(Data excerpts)
★ ★ ★

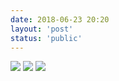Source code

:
 ```yaml
---
date: 2018-06-23 20:20
layout: 'post'
status: 'public'
---
```




![](https://cdn.pixabay.com/photo/2020/09/25/03/00/place-5600368_1280.jpg)
![](https://pixabay.com/zh/photos/place-hangzhou-picture-5600370/)
![](https://pixabay.com/zh/photos/place-hangzhou-picture-5600370/)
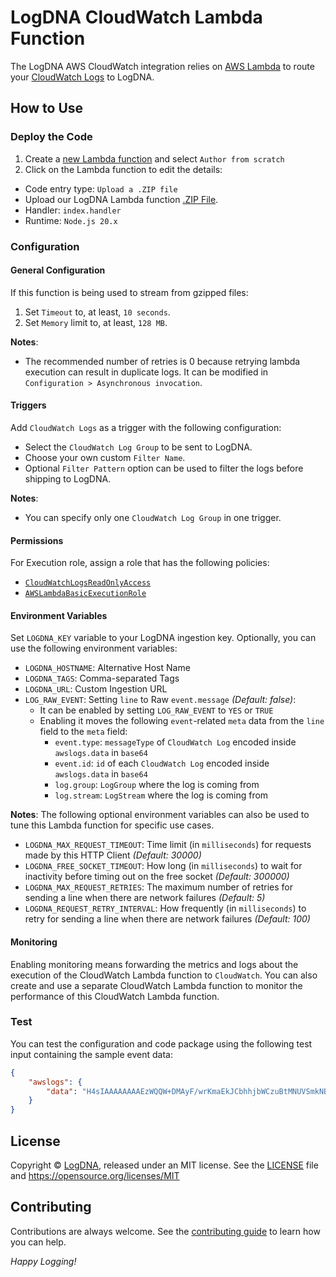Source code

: # LogDNA CloudWatch Lambda Function

The LogDNA AWS CloudWatch integration relies on [AWS Lambda](https://aws.amazon.com/documentation/lambda/) to route your [CloudWatch Logs](http://docs.aws.amazon.com/AmazonCloudWatch/latest/logs/WhatIsCloudWatchLogs.html) to LogDNA.

## How to Use
### Deploy the Code
1. Create a [new Lambda function](https://console.aws.amazon.com/lambda) and select `Author from scratch`
2. Click on the Lambda function to edit the details:
 * Code entry type: `Upload a .ZIP file`
 * Upload our LogDNA Lambda function [.ZIP File](https://github.com/logdna/logdna-cloudwatch/releases/latest/download/logdna-cloudwatch.zip).
 * Handler: `index.handler`
 * Runtime: `Node.js 20.x`

### Configuration
#### General Configuration
If this function is being used to stream from gzipped files:
1. Set `Timeout` to, at least, `10 seconds`.
2. Set `Memory` limit to, at least, `128 MB`.

**Notes**:
 * The recommended number of retries is 0 because retrying lambda execution can result in duplicate logs. It can be modified in `Configuration > Asynchronous invocation`.

#### Triggers
Add `CloudWatch Logs` as a trigger with the following configuration:
 * Select the `CloudWatch Log Group` to be sent to LogDNA.
 * Choose your own custom `Filter Name`.
 * Optional `Filter Pattern` option can be used to filter the logs before shipping to LogDNA.

**Notes**:
 * You can specify only one `CloudWatch Log Group` in one trigger.

#### Permissions
For Execution role, assign a role that has the following policies:
 * [`CloudWatchLogsReadOnlyAccess`](https://gist.github.com/bernadinm/6f68bfdd015b3f3e0a17b2f00c9ea3f8#file-all_aws_managed_policies-json-L5237-L5263)
 * [`AWSLambdaBasicExecutionRole`](https://gist.github.com/bernadinm/6f68bfdd015b3f3e0a17b2f00c9ea3f8#file-all_aws_managed_policies-json-L1447-L1473)

#### Environment Variables
Set `LOGDNA_KEY` variable to your LogDNA ingestion key. Optionally, you can use the following environment variables:
 * `LOGDNA_HOSTNAME`: Alternative Host Name
 * `LOGDNA_TAGS`: Comma-separated Tags
 * `LOGDNA_URL`: Custom Ingestion URL
 * `LOG_RAW_EVENT`: Setting `line` to Raw `event.message` *(Default: false)*:
    * It can be enabled by setting `LOG_RAW_EVENT` to `YES` or `TRUE`
    * Enabling it moves the following `event`-related `meta` data from the `line` field to the `meta` field:
        * `event.type`: `messageType` of `CloudWatch Log` encoded inside `awslogs.data` in `base64`
        * `event.id`: `id` of each `CloudWatch Log` encoded inside `awslogs.data` in `base64`
        * `log.group`: `LogGroup` where the log is coming from
        * `log.stream`: `LogStream` where the log is coming from

**Notes**:
The following optional environment variables can also be used to tune this Lambda function for specific use cases. 
 * `LOGDNA_MAX_REQUEST_TIMEOUT`: Time limit (in `milliseconds`) for requests made by this HTTP Client *(Default: 30000)*
 * `LOGDNA_FREE_SOCKET_TIMEOUT`: How long (in `milliseconds`) to wait for inactivity before timing out on the free socket *(Default: 300000)*
 * `LOGDNA_MAX_REQUEST_RETRIES`: The maximum number of retries for sending a line when there are network failures *(Default: 5)*
 * `LOGDNA_REQUEST_RETRY_INTERVAL`: How frequently (in `milliseconds`) to retry for sending a line when there are network failures *(Default: 100)*

#### Monitoring
Enabling monitoring means forwarding the metrics and logs about the execution of the CloudWatch Lambda function to `CloudWatch`. You can also create and use a separate CloudWatch Lambda function to monitor the performance of this CloudWatch Lambda function.

### Test
You can test the configuration and code package using the following test input containing the sample event data:
```json
{
    "awslogs": {
        "data": "H4sIAAAAAAAAEzWQQW+DMAyF/wrKmaEkJCbhhjbWCzuBtMNUVSmkNBIQRMKqqep/X6Cb5Ivfs58++45G7ZzqdfMza5Sjt6IpTh9lXReHEsXI3ia9BJnQlHHIhMSEBnmw/WGx6xwcp8Z50M9uN2q/aDUGx2vn/5oYufXs2sXM3tjp3QxeLw7lX6hS47lTz6lTO9i1uynfXkOMe5lsp9Fxzyy/9eS3hTsyXYhOGVCaEsBSgsyEYBkGzrDMAIMQlAq+gQIQSjFhBFgqJOUMAog34WAfoFFOOM8kA0Y5SSH+f0SIb67GRaHq/baosn1UmUlHF7tErxvk5wa56b2Z+iRJ0OP4+AWj9ITzSgEAAA=="
    }
}
```

## License
Copyright © [LogDNA](https://logdna.com), released under an MIT license. See the [LICENSE](./LICENSE) file and https://opensource.org/licenses/MIT

## Contributing
Contributions are always welcome. See the [contributing guide](/CONTRIBUTING.md) to learn how you can help.

*Happy Logging!*
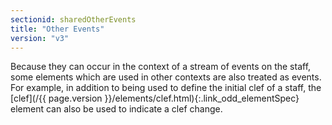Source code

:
 ```yaml
---
sectionid: sharedOtherEvents
title: "Other Events"
version: "v3"
---
```




Because they can occur in the context of a stream of events on the staff, some elements
which are used in other contexts are also treated as events. For example, in addition
to
being used to define the initial clef of a staff, the [clef](/{{ page.version }}/elements/clef.html){:.link_odd_elementSpec} element can
also be used to indicate a clef change.






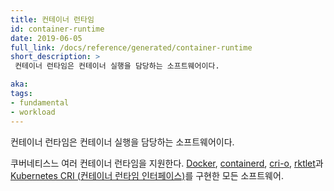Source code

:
 ```yaml
---
title: 컨테이너 런타임
id: container-runtime
date: 2019-06-05
full_link: /docs/reference/generated/container-runtime
short_description: >
 컨테이너 런타임은 컨테이너 실행을 담당하는 소프트웨어이다.

aka:
tags:
- fundamental
- workload
---
```

 컨테이너 런타임은 컨테이너 실행을 담당하는 소프트웨어이다.

<!--more-->

쿠버네티스느 여러 컨테이너 런타임을 지원한다. [Docker](http://www.docker.com),
[containerd](https://containerd.io), [cri-o](https://cri-o.io/),
[rktlet](https://github.com/kubernetes-incubator/rktlet)과
[Kubernetes CRI (컨테이너 런타임 인터페이스)](https://github.com/kubernetes/community/blob/master/contributors/devel/sig-node/container-runtime-interface.md)를 구현한 모든 소프트웨어.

★ ★ ★

#### The task:
Respond with a single number: the count of lines in the entries above that contain the string "least".

#### Solution to this task:
2